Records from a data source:
--
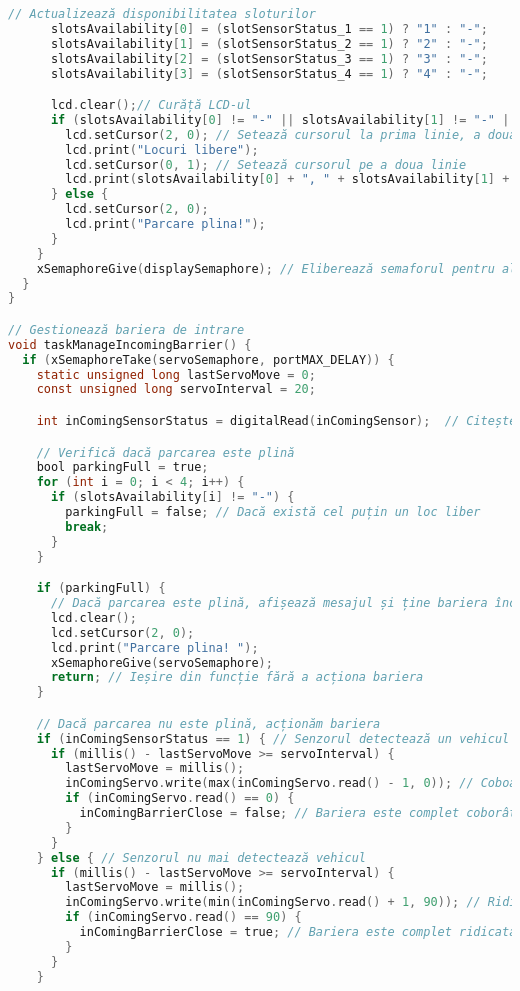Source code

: \documentclass[a4paper,11pt]{report}
\begin{document}
\begin{lstlisting}[language=C]
      // Actualizează disponibilitatea sloturilor
      slotsAvailability[0] = (slotSensorStatus_1 == 1) ? "1" : "-";
      slotsAvailability[1] = (slotSensorStatus_2 == 1) ? "2" : "-";
      slotsAvailability[2] = (slotSensorStatus_3 == 1) ? "3" : "-";
      slotsAvailability[3] = (slotSensorStatus_4 == 1) ? "4" : "-";

      lcd.clear();// Curăță LCD-ul
      if (slotsAvailability[0] != "-" || slotsAvailability[1] != "-" || slotsAvailability[2] != "-" || slotsAvailability[3] != "-") {
        lcd.setCursor(2, 0); // Setează cursorul la prima linie, a doua coloană
        lcd.print("Locuri libere");
        lcd.setCursor(0, 1); // Setează cursorul pe a doua linie
        lcd.print(slotsAvailability[0] + ", " + slotsAvailability[1] + ", " + slotsAvailability[2] + ", " + slotsAvailability[3]);
      } else {
        lcd.setCursor(2, 0);
        lcd.print("Parcare plina!");
      }
    }
    xSemaphoreGive(displaySemaphore); // Eliberează semaforul pentru alte taskuri
  }
}

// Gestionează bariera de intrare
void taskManageIncomingBarrier() {
  if (xSemaphoreTake(servoSemaphore, portMAX_DELAY)) {
    static unsigned long lastServoMove = 0;
    const unsigned long servoInterval = 20;

    int inComingSensorStatus = digitalRead(inComingSensor);  // Citește statusul senzorului de intrare

    // Verifică dacă parcarea este plină
    bool parkingFull = true;
    for (int i = 0; i < 4; i++) {
      if (slotsAvailability[i] != "-") {
        parkingFull = false; // Dacă există cel puțin un loc liber
        break;
      }
    }

    if (parkingFull) {
      // Dacă parcarea este plină, afișează mesajul și ține bariera închisă
      lcd.clear();
      lcd.setCursor(2, 0);
      lcd.print("Parcare plina! ");
      xSemaphoreGive(servoSemaphore);
      return; // Ieșire din funcție fără a acționa bariera
    }

    // Dacă parcarea nu este plină, acționăm bariera
    if (inComingSensorStatus == 1) { // Senzorul detectează un vehicul
      if (millis() - lastServoMove >= servoInterval) {
        lastServoMove = millis();
        inComingServo.write(max(inComingServo.read() - 1, 0)); // Coboară bariera
        if (inComingServo.read() == 0) {
          inComingBarrierClose = false; // Bariera este complet coborâtă
        }
      }
    } else { // Senzorul nu mai detectează vehicul
      if (millis() - lastServoMove >= servoInterval) {
        lastServoMove = millis();
        inComingServo.write(min(inComingServo.read() + 1, 90)); // Ridică bariera
        if (inComingServo.read() == 90) {
          inComingBarrierClose = true; // Bariera este complet ridicată
        }
      }
    }


\end{lstlisting}
\end{document}
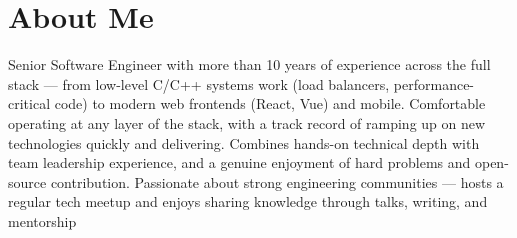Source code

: \documentclass[]{plushcv}
\begin{document}
%
%


%
%

\begin{minipage}[t]{0.70\textwidth} 



\section{About Me}
\vspace{\topsep} %
\begin{minipage}{1.0\textwidth}
Senior Software Engineer with more than 10 years of experience across the full stack — from low-level C/C++ systems work (load balancers, performance-critical code) to modern web frontends (React, Vue) and mobile. Comfortable operating at any layer of the stack, with a track record of ramping up on new technologies quickly and delivering. Combines hands-on technical depth with team leadership experience, and a genuine enjoyment of hard problems and open-source contribution. Passionate about strong engineering communities — hosts a regular tech meetup and enjoys sharing knowledge through talks, writing, and mentorship
\end{minipage}



\end{minipage}
\end{document}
--
Exercise:
Go through the records above. Copy each line in which the string "long" appears.

Answer space:
    static unsigned long lastServoMove = 0;
    const unsigned long servoInterval = 20;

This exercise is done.